> Problem: For each line of the listing that contains "guestbook", make a copy and return it.

> The data:
******************************
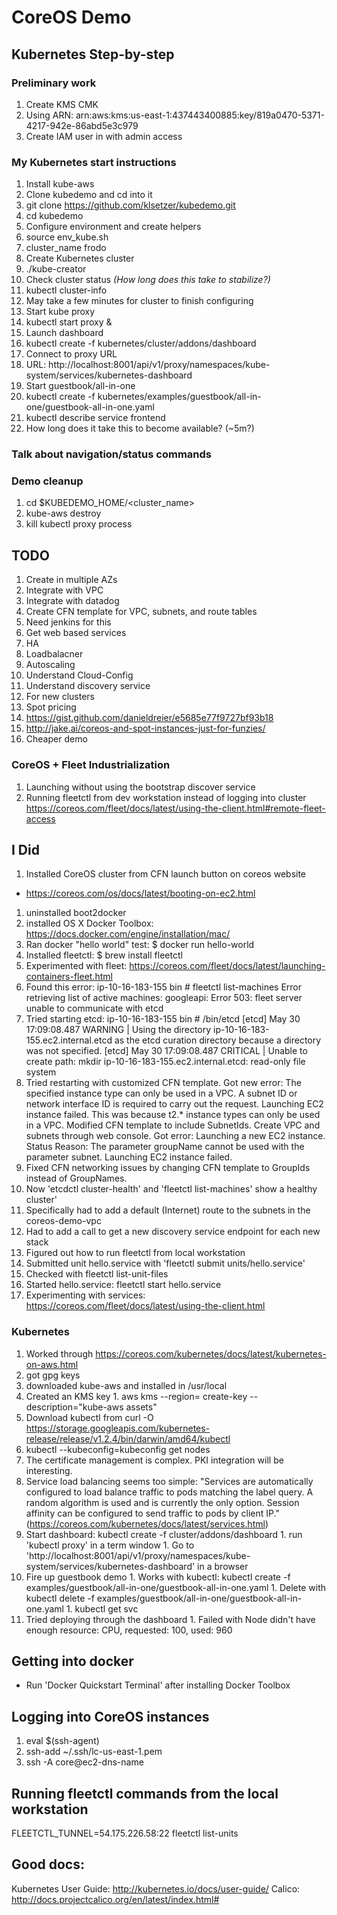 # CoreOS Demo

## Kubernetes Step-by-step

### Preliminary work
1. Create KMS CMK
  1. Using ARN: arn:aws:kms:us-east-1:437443400885:key/819a0470-5371-4217-942e-86abd5e3c979
1. Create IAM user in <account> with admin access

### My Kubernetes start instructions
1. Install kube-aws
1. Clone kubedemo and cd into it
  1. git clone https://github.com/klsetzer/kubedemo.git
  1. cd kubedemo
1. Configure environment and create helpers
  1. source env_kube.sh
  1. cluster_name frodo
1. Create Kubernetes cluster
  1. ./kube-creator
1. Check cluster status *(How long does this take to stabilize?)*
  1. kubectl cluster-info
  1. May take a few minutes for cluster to finish configuring
1. Start kube proxy
  1. kubectl start proxy &
1. Launch dashboard
  1. kubectl create -f kubernetes/cluster/addons/dashboard
1. Connect to proxy URL
  1. URL: http://localhost:8001/api/v1/proxy/namespaces/kube-system/services/kubernetes-dashboard
1. Start guestbook/all-in-one
  1. kubectl create -f kubernetes/examples/guestbook/all-in-one/guestbook-all-in-one.yaml
  1. kubectl describe service frontend
  1. How long does it take this to become available? (~5m?)

### Talk about navigation/status commands

### Demo cleanup
1. cd $KUBEDEMO_HOME/<cluster_name>
1. kube-aws destroy
1. kill kubectl proxy process

## TODO
1. Create in multiple AZs
1. Integrate with VPC
1. Integrate with datadog
1. Create CFN template for VPC, subnets, and route tables
1. Need jenkins for this
1. Get web based services
  1. HA
  1. Loadbalacner
  1. Autoscaling
1. Understand Cloud-Config
1. Understand discovery service
  1. For new clusters
1. Spot pricing
  1. https://gist.github.com/danieldreier/e5685e77f9727bf93b18
  1. http://jake.ai/coreos-and-spot-instances-just-for-funzies/
  1. Cheaper demo


### CoreOS + Fleet Industrialization
1. Launching without using the bootstrap discover service
1. Running fleetctl from dev workstation instead of logging into cluster
   https://coreos.com/fleet/docs/latest/using-the-client.html#remote-fleet-access


## I Did
1. Installed CoreOS cluster from CFN launch button on coreos website
  * https://coreos.com/os/docs/latest/booting-on-ec2.html
1. uninstalled boot2docker
1. installed OS X Docker Toolbox: https://docs.docker.com/engine/installation/mac/
1. Ran docker "hello world" test: $ docker run hello-world
1. Installed fleetctl: $ brew install fleetctl
1. Experimented with fleet: https://coreos.com/fleet/docs/latest/launching-containers-fleet.html
  1. Found this error: 
  ip-10-16-183-155 bin # fleetctl list-machines
  Error retrieving list of active machines: googleapi: Error 503: fleet server unable to communicate with etcd
  1. Tried starting etcd:
  ip-10-16-183-155 bin # /bin/etcd
  [etcd] May 30 17:09:08.487 WARNING   | Using the directory ip-10-16-183-155.ec2.internal.etcd as the etcd curation directory because a directory was not specified.
  [etcd] May 30 17:09:08.487 CRITICAL  | Unable to create path: mkdir ip-10-16-183-155.ec2.internal.etcd: read-only file system
  1. Tried restarting with customized CFN template.  Got new error:
  The specified instance type can only be used in a VPC. A subnet ID or network interface ID is required to carry out the request. Launching EC2 instance failed.
  This was because t2.* instance types can only be used in a VPC.  Modified CFN template to include SubnetIds.  Create VPC and subnets through web console.
  Got error: Launching a new EC2 instance. Status Reason: The parameter groupName cannot be used with the parameter subnet. Launching EC2 instance failed.
  1. Fixed CFN networking issues by changing CFN template to GroupIds instead of GroupNames.
  1. Now 'etcdctl  cluster-health' and 'fleetctl list-machines' show a healthy cluster'
  1. Specifically had to add a default (Internet) route to the subnets in the coreos-demo-vpc
  1. Had to add a call to get a new discovery service endpoint for each new stack
  1. Figured out how to run fleetctl from local workstation
  1. Submitted unit hello.service with 'fleetctl submit units/hello.service'
  1. Checked with fleetctl list-unit-files
  1. Started hello.service: fleetctl start hello.service
1. Experimenting with services: https://coreos.com/fleet/docs/latest/using-the-client.html

### Kubernetes
1. Worked through https://coreos.com/kubernetes/docs/latest/kubernetes-on-aws.html
  1. got gpg keys
  1. downloaded kube-aws and installed in /usr/local
  1. Created an KMS key
    1. aws kms --region=<your-region> create-key --description="kube-aws assets"
  1. Download kubectl from curl -O https://storage.googleapis.com/kubernetes-release/release/v1.2.4/bin/darwin/amd64/kubectl
  1. kubectl --kubeconfig=kubeconfig get nodes
  1. The certificate management is complex.  PKI integration will be interesting.
  1. Service load balancing seems too simple: "Services are automatically configured to load balance traffic to pods matching the label query. A random algorithm is used and is currently the only option. Session affinity can be configured to send traffic to pods by client IP." (https://coreos.com/kubernetes/docs/latest/services.html)
  1. Start dashboard: kubectl create -f cluster/addons/dashboard
    1. run 'kubectl proxy' in a term window
    1. Go to 'http://localhost:8001/api/v1/proxy/namespaces/kube-system/services/kubernetes-dashboard' in a browser
  1. Fire up guestbook demo
    1. Works with kubectl: kubectl create -f examples/guestbook/all-in-one/guestbook-all-in-one.yaml
    1. Delete with kubectl delete -f examples/guestbook/all-in-one/guestbook-all-in-one.yaml
    1. kubectl get svc
  1. Tried deploying through the dashboard
    1. Failed with  Node didn't have enough resource: CPU, requested: 100, used: 960


## Getting into docker
* Run 'Docker Quickstart Terminal' after installing Docker Toolbox

## Logging into CoreOS instances
1. eval $(ssh-agent)
1. ssh-add ~/.ssh/lc-us-east-1.pem
1. ssh -A core@ec2-dns-name

## Running fleetctl commands from the local workstation
FLEETCTL_TUNNEL=54.175.226.58:22 fleetctl list-units

## Good docs:
Kubernetes User Guide: http://kubernetes.io/docs/user-guide/
Calico: http://docs.projectcalico.org/en/latest/index.html#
******************************
> Output of the exercise:
1. Start guestbook/all-in-one
  1. kubectl create -f kubernetes/examples/guestbook/all-in-one/guestbook-all-in-one.yaml
  1. Fire up guestbook demo
    1. Works with kubectl: kubectl create -f examples/guestbook/all-in-one/guestbook-all-in-one.yaml
    1. Delete with kubectl delete -f examples/guestbook/all-in-one/guestbook-all-in-one.yaml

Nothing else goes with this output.